DETROIT, Nov 29 (Reuters) - Fitch Ratings said it expects U.S. new vehicle sales to drop slightly in 2018, which “could weigh a bit” on General Motors Co and Ford Motor Co because of the importance of their home market on their overall earnings performance.
Fitch expects auto sales to hit 16.8 million units in 2018. Auto consultancy LMC recently raised its 2017 full-year forecast to 17.2 million units from 17.1 million units.
“Although Fitch’s outlook for the U.S. auto sector is stable, downside risks are increasing,” senior director Stephen Brown wrote in a note.
Despite the risk for GM and Ford, Brown wrote both automakers should “perform solidly” in 2018.
Near term, Brown wrote that geopolitical risks such as the ongoing renegotiation of the North American Free Trade Agreement (NAFTA) “that could negatively impact the sector are rising.”
Longer term, new technologies such as electric vehicles and self-driving cars could create new competitors that may “upend the industry’s status quo,” he added.
U.S. new auto sales rose from the end of the Great Recession through to 2016 when they hit an annual record of 17.55 million units.

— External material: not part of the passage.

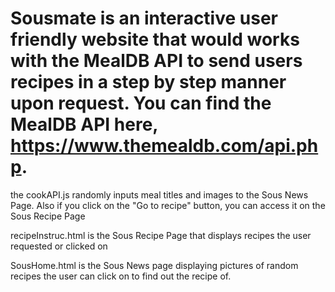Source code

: # Sousmate is an interactive user friendly website that would works with the MealDB API to send users recipes in a step by step manner upon request. You can find the MealDB API here, https://www.themealdb.com/api.php.

the cookAPI.js randomly inputs meal titles and images to the Sous News Page. Also if you click on the "Go to recipe"  button, you can access it on the Sous Recipe Page

recipeInstruc.html is the Sous Recipe Page that displays recipes the user requested or clicked on

SousHome.html is the Sous News page displaying pictures of random recipes the user can click on to find out the recipe of.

But a saturated market, thanks partly to a glut of nearly new used vehicles, has forced automakers to hike discounts to entice consumers to buy this year and full-year 2017 total sales are expected to decline slightly to a little over 17 million units versus 2016.
LMC expects car sales to dip slightly to 17 million units in 2018 and 16.8 million units in 2019.